__PROBLEM TO SOLVE__
Find all lines in the records that include the word "implementation", and copy them out.

__Items listed in a dataset__
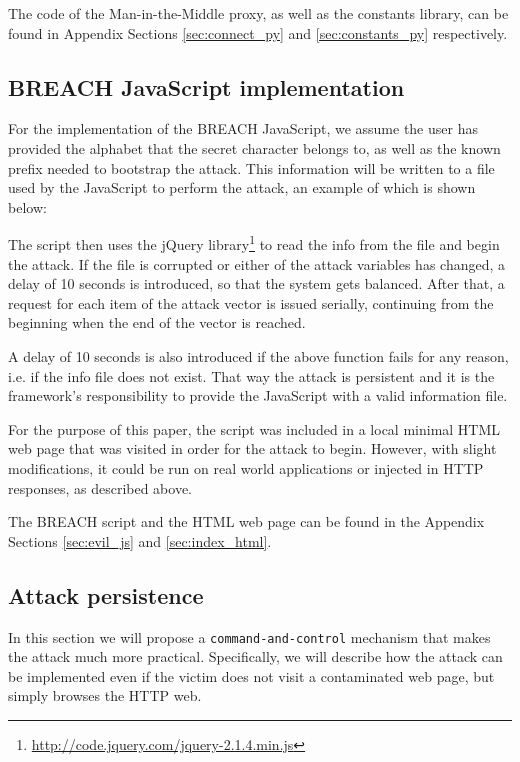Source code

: The code of the Man-in-the-Middle proxy, as well as the constants library, can
be found in Appendix Sections \ref{sec:connect_py} and \ref{sec:constants_py}
respectively.

\subsection{BREACH JavaScript implementation}

For the implementation of the BREACH JavaScript, we assume the user has provided
the alphabet that the secret character belongs to, as well as the known prefix
needed to bootstrap the attack. This information will be written to a file used
by the JavaScript to perform the attack, an example of which is shown below:


The script then uses the jQuery
library\footnote{\url{http://code.jquery.com/jquery-2.1.4.min.js}} to read the
info from the file and begin the attack. If the file is corrupted or either of
the attack variables has changed, a delay of 10 seconds is introduced, so that
the system gets balanced. After that, a request for each item of the attack
vector is issued serially, continuing from the beginning when the end of the
vector is reached.

A delay of 10 seconds is also introduced if the above function fails for any
reason, i.e. if the info file does not exist. That way the attack is persistent
and it is the framework's responsibility to provide the JavaScript with a valid
information file.

For the purpose of this paper, the script was included in a local minimal HTML
web page that was visited in order for the attack to begin. However, with slight
modifications, it could be run on real world applications or injected in HTTP
responses, as described above.

The BREACH script and the HTML web page can be found in the Appendix Sections
\ref{sec:evil_js} and \ref{sec:index_html}.

\subsection{Attack persistence}\label{sec:persistence}

In this section we will propose a \texttt{command-and-control} mechanism that
makes the attack much more practical. Specifically, we will describe how the
attack can be implemented even if the victim does not visit a contaminated web
page, but simply browses the HTTP web.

__YOUR RESPONSE__
\subsection{BREACH JavaScript implementation}
For the implementation of the BREACH JavaScript, we assume the user has provided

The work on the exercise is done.